Inspiration

We spend most of our working hours in the browser - Gmail, GitHub, Notion, Figma. The Actions Ring is great for desktop apps, but every time we switched to the browser, it failed to impress. Same generic shortcuts, no awareness of context. We wanted the ring to follow us into the web.

What it does

AddaSwift makes the Actions Ring context-aware for websites. On Gmail, the ring shows Archive, Snooze, Compose. On GitHub - Merge PR, Request Review. On Notion - New Page, Search. It also surfaces bookmarks and quick-launch links. Everything configures through Logitech Options+.

How we built it

An Actions SDK plugin built on PluginDynamicCommand that updates the ring at runtime based on the active browser tab. A bridge layer - a desktop app paired with a Chrome extension - communicates browser context to the plugin.
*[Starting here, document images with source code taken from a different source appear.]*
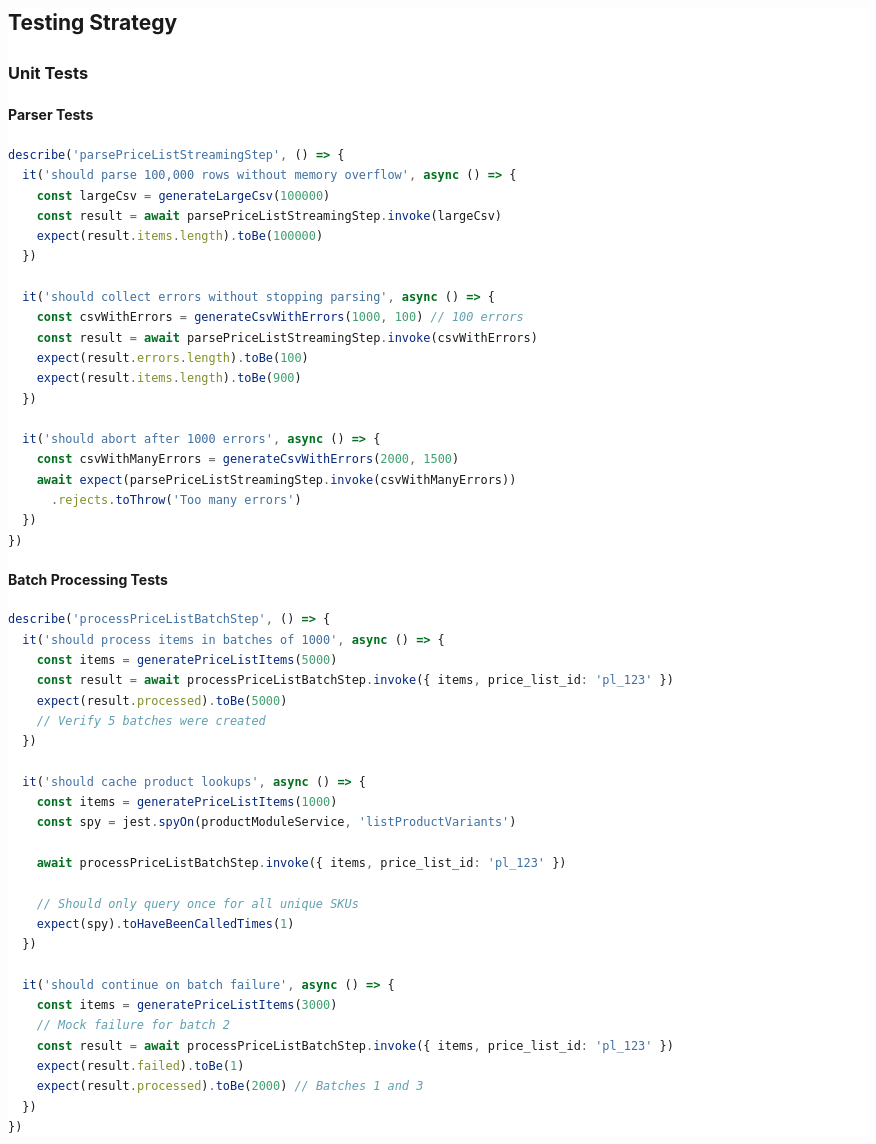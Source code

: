 
## Testing Strategy

### Unit Tests

#### Parser Tests
```typescript
describe('parsePriceListStreamingStep', () => {
  it('should parse 100,000 rows without memory overflow', async () => {
    const largeCsv = generateLargeCsv(100000)
    const result = await parsePriceListStreamingStep.invoke(largeCsv)
    expect(result.items.length).toBe(100000)
  })

  it('should collect errors without stopping parsing', async () => {
    const csvWithErrors = generateCsvWithErrors(1000, 100) // 100 errors
    const result = await parsePriceListStreamingStep.invoke(csvWithErrors)
    expect(result.errors.length).toBe(100)
    expect(result.items.length).toBe(900)
  })

  it('should abort after 1000 errors', async () => {
    const csvWithManyErrors = generateCsvWithErrors(2000, 1500)
    await expect(parsePriceListStreamingStep.invoke(csvWithManyErrors))
      .rejects.toThrow('Too many errors')
  })
})
```

#### Batch Processing Tests
```typescript
describe('processPriceListBatchStep', () => {
  it('should process items in batches of 1000', async () => {
    const items = generatePriceListItems(5000)
    const result = await processPriceListBatchStep.invoke({ items, price_list_id: 'pl_123' })
    expect(result.processed).toBe(5000)
    // Verify 5 batches were created
  })

  it('should cache product lookups', async () => {
    const items = generatePriceListItems(1000)
    const spy = jest.spyOn(productModuleService, 'listProductVariants')

    await processPriceListBatchStep.invoke({ items, price_list_id: 'pl_123' })

    // Should only query once for all unique SKUs
    expect(spy).toHaveBeenCalledTimes(1)
  })

  it('should continue on batch failure', async () => {
    const items = generatePriceListItems(3000)
    // Mock failure for batch 2
    const result = await processPriceListBatchStep.invoke({ items, price_list_id: 'pl_123' })
    expect(result.failed).toBe(1)
    expect(result.processed).toBe(2000) // Batches 1 and 3
  })
})
```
We reach websites through three stacking layers: native keyboard shortcuts, DOM element targeting, and WebMCP integration.

Challenges we ran into

The web has no universal API for "what can I do here." Mapping the static ring to dynamic web content while keeping it responsive was the central design challenge.

Accomplishments that we're proud of

Contextual ring updates that feel immediate as you switch tabs.

What we learned

PluginDynamicCommand is more flexible than it first appears. The gap between what users can do on a page and what's programmatically accessible is exactly why WebMCP matters.